口腔癌の病理組織学的予後因子としての脈管侵襲 (VI) と神経周囲浸潤 (PNI) の意義を評価するために, 一次治療で切除術を施行した48例51病変における舌扁平上皮癌の全割標本を検索した。脈管腔を正確に同定し, アーティファクトによる偽陽性を除くため, VIの検索については脈管内皮細胞を検知できる第皿因子関連抗原とCD31に対する抗体を用いた免疫組織化学を行った。加えて, 血管への腫瘍塞栓同定のために弾性線維染色も行った。

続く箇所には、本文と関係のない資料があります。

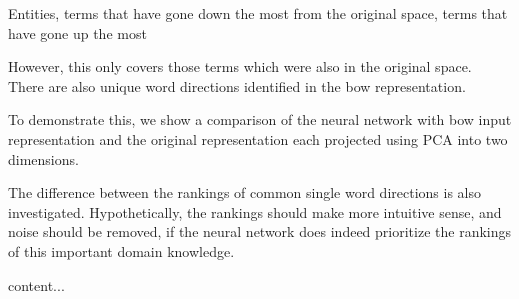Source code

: 
\begin{table}[]\label{Unique word directions identified in the bow representation}
	Entities, terms that have gone down the most from the original space, terms that have gone up the most
\end{table}

However, this only covers those terms which were also in the original space. There are also unique word directions identified in the bow representation. %


To demonstrate this, we show a comparison of the neural network with bow input representation and the original representation each projected using PCA into two dimensions.


The difference between the rankings of common single word directions is also investigated. Hypothetically, the rankings should make more intuitive sense, and noise should be removed, if the neural network does indeed prioritize the rankings of this important domain knowledge.






\begin{table}[]\label{For movies Top directions +}
	content...
\end{table}
 
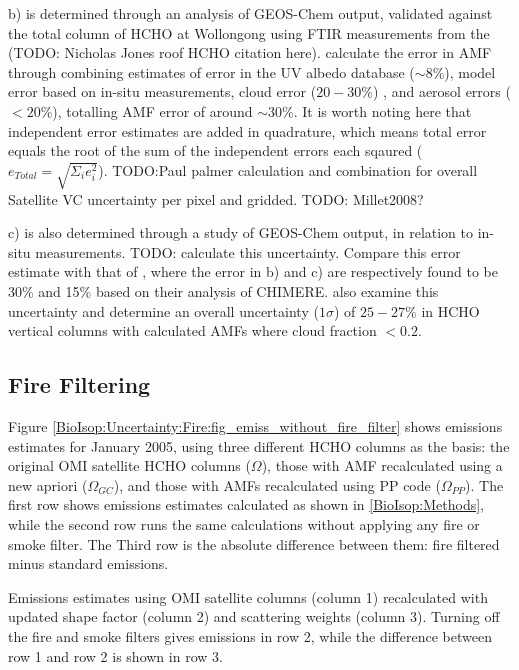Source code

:     b) is determined through an analysis of GEOS-Chem output, validated against the total column of HCHO at Wollongong using FTIR measurements from the (TODO: Nicholas Jones roof HCHO citation here).
    \textcite{Palmer2006} calculate the error in AMF through combining estimates of error in the UV albedo database ($\sim 8$\%), model error based on in-situ measurements, cloud error  ($20-30$\%) \parencite{Martin2003}, and aerosol errors ($<20$\%), totalling AMF error of around $\sim 30$\%.
    It is worth noting here that independent error estimates are added in quadrature, which means total error equals the root of the sum of the independent errors each sqaured ($e_{Total}=\sqrt{\Sigma_i e_i^2}$).
    TODO:Paul palmer calculation and combination for overall Satellite VC uncertainty per pixel and gridded.
    TODO: Millet2008?
    
    c) is also determined through a study of GEOS-Chem output, in relation to in-situ measurements.
    TODO: calculate this uncertainty.
    Compare this error estimate with that of \textcite{Curci2010}, where the error in b) and c) are respectively found to be 30\% and 15\% based on their analysis of CHIMERE.
    \textcite{Millet2008} also examine this uncertainty and determine an overall uncertainty ($1\sigma$) of $25-27\%$ in HCHO vertical columns with calculated AMFs where cloud fraction $< 0.2$.
    
  \subsection{Fire Filtering}
    
    Figure \ref{BioIsop:Uncertainty:Fire:fig_emiss_without_fire_filter} shows emissions estimates for January 2005, using three different HCHO columns as the basis: the original OMI satellite HCHO columns ($\Omega$), those with AMF recalculated using a new apriori ($\Omega_{GC}$), and those with AMFs recalculated using PP code ($\Omega_{PP}$).
    The first row shows emissions estimates calculated as shown in \ref{BioIsop:Methods}, while the second row runs the same calculations without applying any fire or smoke filter.
    The Third row is the absolute difference between them: fire filtered minus standard emissions.
    
    {Emissions estimates using OMI satellite columns (column 1) recalculated with updated shape factor (column 2) and scattering weights (column 3). Turning off the fire and smoke filters gives emissions in row 2, while the difference between row 1 and row 2 is shown in row 3.}
    {\label{BioIsop:Uncertainty:Fire:fig_emiss_without_fire_filter}}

VIとPNIはそれぞれ9病変 (17.6%) , 7病変 (13.6%) に認めた。VIを認めた9病変の内訳は, 4病変にリンパ管侵襲 (ly) を, 9病変すべてに静脈侵襲 (v) を認めた。すべてのT1病変と深達度4mm以下の病変ではVIもPNIも認めなかった。しかし深達度10mm以上の病変では, それ以下の病変よりVIの頻度が有意に高かった (p<0.01) 。臨床的には, VIのある病変では頸部転移率がより高かったが有意差は認めなかった。v (+) ・ly (+) の病変では, v (-) ・ly (-) の病変より術後の局所頸部再発率が有意に高かった (p<0.05) 。PNIについては腫瘍の深達度との関連が伺えたが, 有意な予後因子ではなかった。
VIはその頻度自体が低いので, vとlyそれぞれの予後因子としての価値は本研究からも依然不明瞭のままであった。
Vとlyの正確な定義のもとに, その価値を明らかにするための多施設研究が望まれる。